Holy shit.. You know that saying, "careful what you pray for"...
Since last night, I've had 3 texts, one longish email, and one 37 minute phone call with A. He called me up from half way across the country this morning, while I was in work, to connect. He said he really wanted to connect with me last night, and sent me a text, which I didn't pick up until this morning on my way to work. Damn my phone for never ringing when I get a text!
Anyway, I got the feeling that things are going exactly as I would like them to go. He said that he thinks I'm really cool, and can't wait to get to know me a lot better. It was such a lovely call, very sweet. No pretense or pussyfooting, just putting feelings out there.

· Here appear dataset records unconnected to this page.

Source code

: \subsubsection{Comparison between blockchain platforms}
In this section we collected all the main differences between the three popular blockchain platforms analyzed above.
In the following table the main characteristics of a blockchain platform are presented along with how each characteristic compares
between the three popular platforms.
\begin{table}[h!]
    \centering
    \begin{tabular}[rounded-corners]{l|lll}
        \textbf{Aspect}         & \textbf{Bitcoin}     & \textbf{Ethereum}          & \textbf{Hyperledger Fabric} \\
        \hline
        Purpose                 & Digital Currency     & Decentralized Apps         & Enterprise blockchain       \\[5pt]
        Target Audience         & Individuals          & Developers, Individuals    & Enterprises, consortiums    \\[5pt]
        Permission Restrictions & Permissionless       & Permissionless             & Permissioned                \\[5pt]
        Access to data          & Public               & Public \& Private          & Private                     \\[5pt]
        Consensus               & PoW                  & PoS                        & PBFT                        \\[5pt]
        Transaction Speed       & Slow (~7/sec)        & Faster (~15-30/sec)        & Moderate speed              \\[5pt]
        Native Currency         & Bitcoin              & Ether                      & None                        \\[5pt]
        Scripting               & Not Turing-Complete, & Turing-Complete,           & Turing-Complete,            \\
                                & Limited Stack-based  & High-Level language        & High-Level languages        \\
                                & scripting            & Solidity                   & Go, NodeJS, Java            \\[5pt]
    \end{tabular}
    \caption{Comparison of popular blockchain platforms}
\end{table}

He was driving cross-country through the desert on his way to his parent's house. Lots of stuff being stirred up, and wanted to talk to me!
I am in shock a little. Not quite knowing what to do with that.
One of my girlfriends who knows about A, one of the very few, (and doesn't have any judgment, she doesn't know husband at all, and has a healthy Aquarian sense of perspective), said that perhaps I've just outgrown husband, and what lessons he can bring to me at this point in my life. Put that simply, from an objective person that is a relatively new friend that has no reason to not be objective, was really useful. And also a bit shocking.
A and I also talked about seeing a tarot card reader together! Hhmm... I do that myself, but can't for the life of me be objective at the moment. Told A that, too. Told him I'd had a look, but didn't trust my own interpretations.
Husband and I had another interesting conversation last night, he was sweet, and I said that perhaps we could let go a little of some of the things that keep us bound. He agreed. I didn't name anything, like sex, or A, but he was recognizing that things need to change. Open up. I am bigger, we both are, than is this entity of 'us', this cult of relationship that we have always clung to. Almost like a cult, the 2 of us, reinforcing our ideas and beliefs about ourselves and our relationship, and it's time to move away from that, and let each other grow.
New lessons.
One more day of work before I fly down south to see Friend for 4 days, too. Then when I'm done with that visit, A will be home. 2 hours later than me at the airport. I might wait.
And, as I feel into things with A, I can only feel happy, excited, nervous, like there's a world of new growth and love and lessons out there for me.
I know this will not be a conventional relationship. A is not a conventional person! I haven't written too much about him for fear of identifying him too much, but I wish I could share the half of it.. He's an adventurer, literally, spiritually, physically, in all kinds of ways.
He's also a climber, very lean and atheltic and strong and muscular, and I have been imagining all the awesome knots he knows how to tie in a piece of rope. Around my wrists and ankles.